I saw it myself when I watched XXX, a TV program in ABS-CBN that exposes abuse and corrupt practices in Philippine society. They get their weekly exposé from concerned citizens who are courageous enough to report the wrongdoings of a particular person or institution and XXX is there to help solve the problem by bringing it to concerned agencies or people for their awareness and immediate action. Indeed, it was in this show that I discovered the shocking and offensive art work of Cruz which displayed very twisted images of Jesus Christ and Virgin Mary decorated with physical representation of Mickey Mouse, a penis, and hanging condoms. I don’t consider myself religious but it was difficult for me to stomach the product of the said artist’s imagination. Trying to justify what I saw, I thought maybe he is an atheist, or a Satanist.
Officers of the CCP do not find anything wrong with Cruz’s work. They do have a point when they said that CCP is not a church. That it is an institution that provides venue for unknown artists and free spirits who wish to display their creativity and self-expression. Cruz said he knew that his art work is subject for public scrutiny. He has his own intention of creating it (“They are symbols of ‘patriarchy’ and repression of women”) but it was also his intention to let the viewer be the judge and interpret it according to his/her own wishes, since everyone got different perspectives and he doesn’t wanna impose his way of thinking on them.
But, what was he thinking?! This is a predominantly Catholic country, why would he do such an obvious act that would surely, absolutely, definitely elicit angry protests from Catholic religious groups. This is a country where Catholic preachers like the bishops and priests would impose to everyone to go ahead, breed and produce more children despite the constantly growing poverty and condemn couples who separate because of domestic violence. This is a predominantly Catholic country where corrupt and greedy politicians, killers, rapists, smugglers, abusive and despicable employers and leaders are very rampant, where great problem in illiteracy exists, where so many endangered species and forests are just waiting for their extinction. In this predominantly Catholic country, because of what he did, he will be condemned and forever unforgiven. He could be killed! Executed! Ostracized!
As expected, and naturally so, some Catholic loyalists who met with the officials of CCP, attended also by the Concerned Artists of the Philippines and Cruz, expressed their rage in protest for the disrespect of their faith and they made sure that Cruz and everyone there feel their anguish. Their anger turned to shouts. They condemn CCP for allowing such “blasphemous” art exhibit. That it is not a work of a Filipino, it is the work of a demon!
“We cannot please everyone,” was all that I could remember Cruz said to defend himself.
He seems like a good person when he speaks, mukha namang matino. But why, oh, why must he do that?

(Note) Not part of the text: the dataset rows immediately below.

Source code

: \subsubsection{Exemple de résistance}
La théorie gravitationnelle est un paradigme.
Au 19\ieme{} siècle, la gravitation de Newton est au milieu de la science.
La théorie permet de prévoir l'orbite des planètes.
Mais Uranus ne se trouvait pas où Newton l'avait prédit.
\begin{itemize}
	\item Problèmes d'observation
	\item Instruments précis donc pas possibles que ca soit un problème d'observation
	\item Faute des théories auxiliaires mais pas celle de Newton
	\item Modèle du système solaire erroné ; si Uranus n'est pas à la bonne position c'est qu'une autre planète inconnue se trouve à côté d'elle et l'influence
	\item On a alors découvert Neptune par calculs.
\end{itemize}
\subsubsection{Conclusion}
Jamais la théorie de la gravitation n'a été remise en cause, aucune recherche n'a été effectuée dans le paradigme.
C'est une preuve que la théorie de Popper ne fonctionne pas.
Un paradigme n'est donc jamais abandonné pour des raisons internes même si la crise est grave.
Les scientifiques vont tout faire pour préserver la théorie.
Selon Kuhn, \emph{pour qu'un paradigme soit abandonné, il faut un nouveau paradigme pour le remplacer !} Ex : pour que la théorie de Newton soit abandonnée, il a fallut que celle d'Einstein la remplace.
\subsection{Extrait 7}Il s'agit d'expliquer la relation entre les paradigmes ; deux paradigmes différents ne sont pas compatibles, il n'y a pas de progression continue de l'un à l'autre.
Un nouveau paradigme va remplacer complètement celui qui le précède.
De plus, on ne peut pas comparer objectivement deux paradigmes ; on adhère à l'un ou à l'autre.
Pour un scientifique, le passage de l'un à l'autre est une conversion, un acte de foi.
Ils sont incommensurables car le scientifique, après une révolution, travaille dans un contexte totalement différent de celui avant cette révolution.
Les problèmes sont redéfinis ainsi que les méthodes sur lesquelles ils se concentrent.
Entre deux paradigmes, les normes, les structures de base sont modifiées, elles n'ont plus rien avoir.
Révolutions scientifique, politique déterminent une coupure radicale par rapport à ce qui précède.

Does his pieces of art work a manifestation of deep-seated emotions regarding the Catholic faith, regarding his discontentment for our country? Is that his outcry for change, his rebellion to things that he could not accept? Does his art work his SCREAM for freedom?
My brother said Cruz’s work really does offend since those religious images are sacred and symbols of the Roman Catholic faith. But if you’re open-minded, my brother said, you reflect and try to understand the meaning of the artist’s work, you try to uncover the reason of the artist for creating it? If you think about it, if the artist is really demonic, if you are an evil person, you wouldn’t do it in an obvious way like what Cruz did (here, I am getting his point). Remember Satan? He is the god of deception. He doesn’t commit an evil through obvious acts. He does it in subtle ways, by showing goodness to deceive. If you want to find demonic people they are found in the church!
He’s right. Then I remember the book I read two years ago called “People of the Lie” written by M. Scott Peck. In Chapter 2 entitled “Toward a Psychology of Evil,” he wrote:
We become evil by attempting to hide from ourselves. The wickedness of the evil is not committed directly, but indirectly as a part of this cover-up process. Evil originates not in the absence of guilt but in the effort to escape it.
It often happens, then, that the evil may be recognized by its very disguise. The lie can be perceived before the misdeed it is designed to hide – the cover-up before the fact. We see the smile that hides the hatred, the smooth and oily manner that masks the fury, the velvet glove that covers the fist. Because they are such experts at disguise, it is seldom possible to pinpoint the maliciousness of the evil. The disguise is usually impenetrable. But what we can catch are glimpses of “The uncanny game of hide-and-seek in the obscurity of the soul, in which it, the single human soul, evades itself, avoids itself, hides from itself.”
Since the primary motive of the evil is disguise, one of the places evil people are most likely to be found is within the church. What better way to conceal one’s evil from oneself, as well as from others, than to be a deacon or some other highly visible form of Christian within our culture? In India I would suppose that the evil would demonstrate a similar tendency to be ‘good’ Hindus or ‘good’ Moslems. I do not mean to imply that the evil are anything other than a small minority among the religious or that the religious motives of most people are in any way spurious. I mean only that evil people tend to gravitate towards piety for the disguise and concealment it can offer them.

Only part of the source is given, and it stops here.